─── Extracted information ───

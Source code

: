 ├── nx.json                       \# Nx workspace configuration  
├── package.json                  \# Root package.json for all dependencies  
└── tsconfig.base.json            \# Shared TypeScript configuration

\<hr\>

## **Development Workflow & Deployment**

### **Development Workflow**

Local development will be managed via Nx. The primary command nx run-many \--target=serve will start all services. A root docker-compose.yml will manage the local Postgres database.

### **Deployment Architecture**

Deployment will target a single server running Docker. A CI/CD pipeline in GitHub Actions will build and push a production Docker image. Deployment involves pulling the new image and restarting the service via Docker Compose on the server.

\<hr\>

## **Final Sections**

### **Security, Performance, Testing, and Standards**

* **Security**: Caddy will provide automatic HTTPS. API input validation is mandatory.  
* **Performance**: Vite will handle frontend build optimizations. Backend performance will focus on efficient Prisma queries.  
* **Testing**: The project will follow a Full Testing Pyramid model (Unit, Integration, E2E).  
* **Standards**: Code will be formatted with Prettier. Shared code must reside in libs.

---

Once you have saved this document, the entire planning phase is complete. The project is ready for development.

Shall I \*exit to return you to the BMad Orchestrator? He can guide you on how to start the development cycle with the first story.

───
─── Extracted information ───

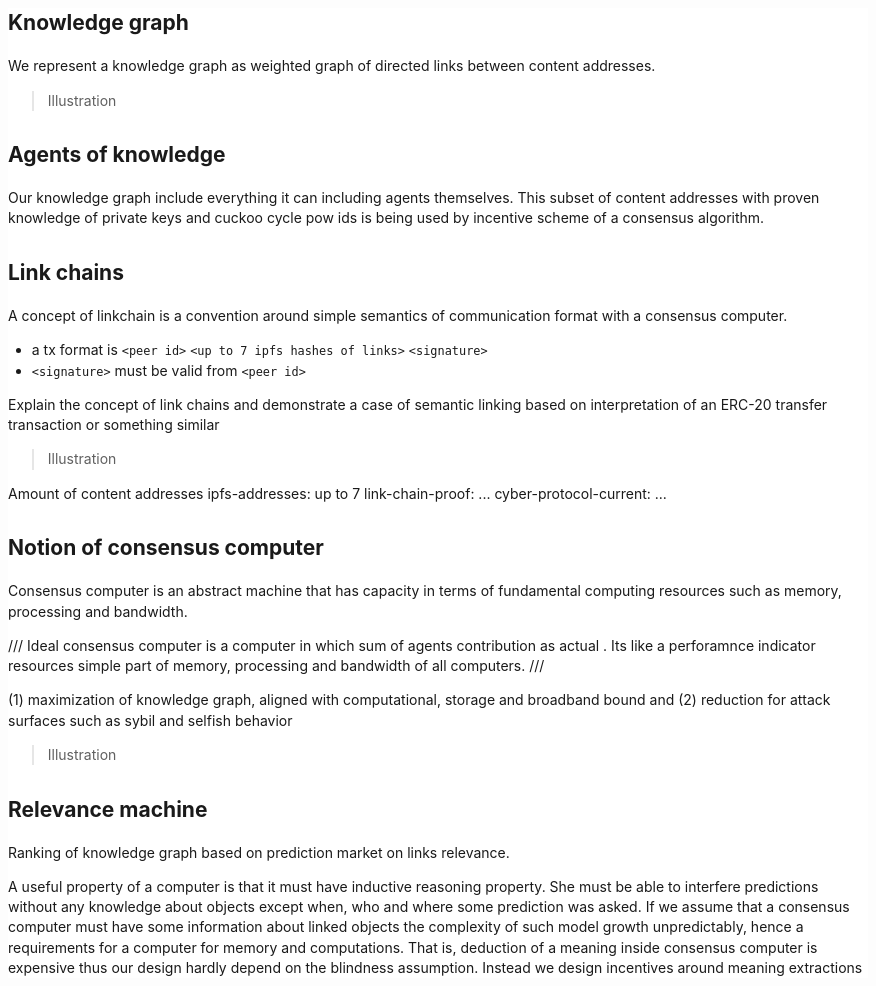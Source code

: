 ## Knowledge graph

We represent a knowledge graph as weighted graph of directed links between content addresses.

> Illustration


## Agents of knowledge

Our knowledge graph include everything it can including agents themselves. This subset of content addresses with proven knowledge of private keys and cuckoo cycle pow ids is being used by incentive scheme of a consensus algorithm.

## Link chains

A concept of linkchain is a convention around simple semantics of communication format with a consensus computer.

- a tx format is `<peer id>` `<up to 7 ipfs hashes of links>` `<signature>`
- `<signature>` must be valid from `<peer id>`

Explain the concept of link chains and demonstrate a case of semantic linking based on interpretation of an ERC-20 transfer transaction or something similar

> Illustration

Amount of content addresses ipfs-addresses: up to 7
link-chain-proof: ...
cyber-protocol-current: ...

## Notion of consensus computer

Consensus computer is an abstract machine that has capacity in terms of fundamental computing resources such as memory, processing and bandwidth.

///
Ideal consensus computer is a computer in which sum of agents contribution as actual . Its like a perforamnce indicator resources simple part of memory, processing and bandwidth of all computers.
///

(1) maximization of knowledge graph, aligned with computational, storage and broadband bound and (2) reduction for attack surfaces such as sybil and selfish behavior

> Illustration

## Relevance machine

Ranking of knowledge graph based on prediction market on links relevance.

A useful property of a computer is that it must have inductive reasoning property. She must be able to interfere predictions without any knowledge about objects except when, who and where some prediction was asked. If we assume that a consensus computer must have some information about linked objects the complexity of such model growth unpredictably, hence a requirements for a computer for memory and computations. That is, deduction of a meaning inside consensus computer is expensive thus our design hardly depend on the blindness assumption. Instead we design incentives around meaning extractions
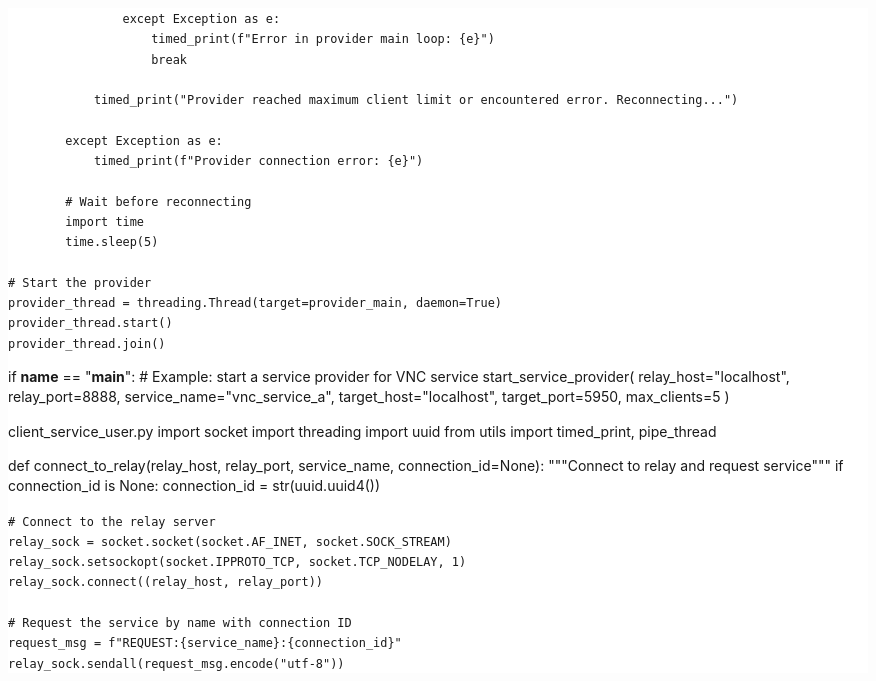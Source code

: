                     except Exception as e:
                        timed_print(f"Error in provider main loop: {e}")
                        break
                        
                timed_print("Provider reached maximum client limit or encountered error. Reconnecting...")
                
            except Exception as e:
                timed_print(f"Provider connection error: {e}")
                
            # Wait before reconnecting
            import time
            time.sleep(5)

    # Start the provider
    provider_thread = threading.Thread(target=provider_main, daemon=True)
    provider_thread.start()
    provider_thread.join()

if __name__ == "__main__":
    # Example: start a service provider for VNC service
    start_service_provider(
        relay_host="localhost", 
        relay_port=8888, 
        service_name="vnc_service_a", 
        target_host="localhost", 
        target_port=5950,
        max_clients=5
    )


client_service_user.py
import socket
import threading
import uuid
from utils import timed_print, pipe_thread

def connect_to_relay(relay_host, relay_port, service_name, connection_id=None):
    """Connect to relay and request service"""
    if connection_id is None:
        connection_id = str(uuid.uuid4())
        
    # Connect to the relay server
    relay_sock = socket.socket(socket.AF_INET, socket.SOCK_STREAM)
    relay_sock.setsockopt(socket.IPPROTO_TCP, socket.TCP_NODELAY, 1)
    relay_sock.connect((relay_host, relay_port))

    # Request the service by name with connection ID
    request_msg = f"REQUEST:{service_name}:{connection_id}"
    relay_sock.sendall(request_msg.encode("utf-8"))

───
─── Extracted information ───

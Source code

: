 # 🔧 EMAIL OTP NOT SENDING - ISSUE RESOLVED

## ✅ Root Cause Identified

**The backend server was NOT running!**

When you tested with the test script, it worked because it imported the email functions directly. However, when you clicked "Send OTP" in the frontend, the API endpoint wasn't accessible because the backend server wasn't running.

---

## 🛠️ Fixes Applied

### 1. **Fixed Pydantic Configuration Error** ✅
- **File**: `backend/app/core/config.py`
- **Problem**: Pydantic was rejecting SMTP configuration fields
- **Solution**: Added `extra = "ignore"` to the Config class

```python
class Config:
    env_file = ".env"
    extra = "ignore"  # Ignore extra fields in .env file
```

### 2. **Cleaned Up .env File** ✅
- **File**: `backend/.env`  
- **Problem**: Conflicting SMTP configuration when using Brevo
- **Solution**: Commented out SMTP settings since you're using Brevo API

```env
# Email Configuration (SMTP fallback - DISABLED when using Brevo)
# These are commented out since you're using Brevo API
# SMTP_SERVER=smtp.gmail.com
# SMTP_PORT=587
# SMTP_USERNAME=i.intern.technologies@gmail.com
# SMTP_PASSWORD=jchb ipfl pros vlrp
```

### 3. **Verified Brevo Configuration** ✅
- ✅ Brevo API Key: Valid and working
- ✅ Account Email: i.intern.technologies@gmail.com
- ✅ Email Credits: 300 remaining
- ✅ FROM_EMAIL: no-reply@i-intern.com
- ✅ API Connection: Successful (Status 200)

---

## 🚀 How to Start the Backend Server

───

From the entries above, return exactly the line containing "- a tx format", the line containing "## Relevance machine", and all lines between, and nothing else.

• **Completed task**
- a tx format is `<peer id>` `<up to 7 ipfs hashes of links>` `<signature>`
- `<signature>` must be valid from `<peer id>`

Explain the concept of link chains and demonstrate a case of semantic linking based on interpretation of an ERC-20 transfer transaction or something similar

> Illustration

Amount of content addresses ipfs-addresses: up to 7
link-chain-proof: ...
cyber-protocol-current: ...

## Notion of consensus computer

Consensus computer is an abstract machine that has capacity in terms of fundamental computing resources such as memory, processing and bandwidth.

///
Ideal consensus computer is a computer in which sum of agents contribution as actual . Its like a perforamnce indicator resources simple part of memory, processing and bandwidth of all computers.
///

(1) maximization of knowledge graph, aligned with computational, storage and broadband bound and (2) reduction for attack surfaces such as sybil and selfish behavior

> Illustration

## Relevance machine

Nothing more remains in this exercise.